CIT 042 Index > Regular Expressions

Regular Expressions

If there’s one thing that humans do well, it’s pattern matching. You can categorize the numbers in the following list with barely any thought:

321-40-0909
302-555-8754
3-15-66
95124-0448

You can tell at a glance which of the following words can’t possibly be valid English words by the pattern of consonants and vowels:

grunion vortenal pskov trebular elibm talus

Regular expressions are Perl’s method of letting your program look for patterns:

A fraction is a series of digits followed by a slash, followed by another series of digits.
A valid name consists of a series of letters, a comma followed by zero or more spaces, followed by another series of letters.
A simple condition consists of a variable name or number, followed by one of < <= > >= == or !=, followed by another variable name or number.
A valid number consists of an optional minus sign, a run of digits, and an optional decimal point which is possibly followed by more digits.

The Simplest Patterns

The simplest pattern to look for is a single letter. If you want to see if a variable $x contains the letter e, for example, you can use this code:

$x = <STDIN>;
if ($x =~ m/e/)
{
    print "$x contains the letter e.\n";
}
else
{
    print "$x does not contain the letter e.\n";
}

The =~ means "contains the pattern"; the pattern itself is enclosed in slashes after the m operator, which stands for match. Note that you do not put quote marks around your pattern!

Of course, you can put more than one letter in your pattern. You can look for the word eat anywhere in a word:

$x =~ m/eat/

This will successfully match the words eat, heater, and treat, but won’t match easy, metal, or hat. You may be saying, "So what? I can do the same thing with the index string function." Yes, you can, but now let’s do something that isn’t so easy to do with index:

Matching any single character

Let’s make a pattern that will match the letter e followed by any character at all, followed by the letter t. To say "any character at all", you use a dot. Here’s the pattern:

$x =~ m/e.t/

This will match better, either, and best (the dot will match the t, i, and s in those words). It will not match beast (two letters between the e and t), ketch (no letters between the e and t), or crease (no letter t at all!).

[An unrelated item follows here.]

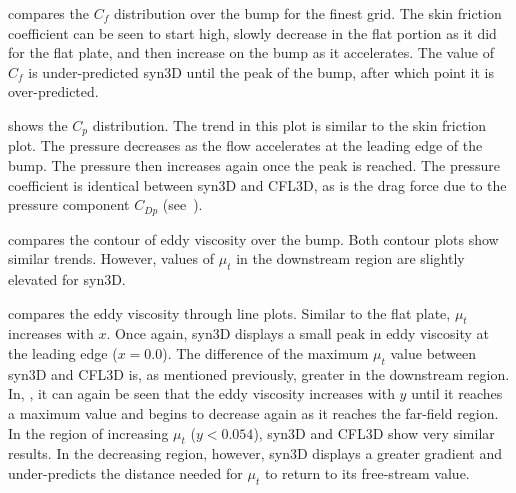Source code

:  compares the $C_f$ distribution over the bump for the finest grid. The skin friction coefficient can be seen to start high, slowly decrease in the flat portion as it did for the flat plate, and then increase on the bump as it accelerates. The value of $C_f$ is under-predicted syn3D until the peak of the bump, after which point it is over-predicted.

 shows the $C_p$ distribution. The trend in this plot is similar to the skin friction plot. The pressure decreases as the flow accelerates at the leading edge of the bump. The pressure then increases again once the peak is reached. The pressure coefficient is identical between syn3D and CFL3D, as is the drag force due to the pressure component $C_{Dp}$ (see~).

 compares the contour of eddy viscosity over the bump. Both contour plots show similar trends. However, values of $\mu_t$ in the downstream region are slightly elevated for syn3D.

 compares the eddy viscosity through line plots. Similar to the flat plate, $\mu_t$ increases with $x$. Once again, syn3D displays a small peak in eddy viscosity at the leading edge ($x=0.0$). The difference of the maximum $\mu_t$ value between syn3D and CFL3D is, as mentioned previously, greater in the downstream region. In, , it can again be seen that the eddy viscosity increases with $y$ until it reaches a maximum value and begins to decrease again as it reaches the far-field region. In the region of increasing $\mu_t$ ($y < 0.054$), syn3D and CFL3D show very similar results. In the decreasing region, however, syn3D displays a greater gradient and under-predicts the distance needed for $\mu_t$ to return to its free-stream value.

Matching classes of characters

Now let’s find out how to narrow down the field a bit. We’d like to be able to find a pattern consisting of the letter b, any vowel (a, e, i, o, or u), followed by the letter t. To say "any one of a certain series of characters", you enclose them in square brackets:

$x =~ m/b[aeiou]t/

This matches words like bat, bet, rabbit, robotic, and abutment. It won’t match boot, because there are two letters between the b and t, and the class matches only a single character. (We’ll see how to check for multiple vowels later.)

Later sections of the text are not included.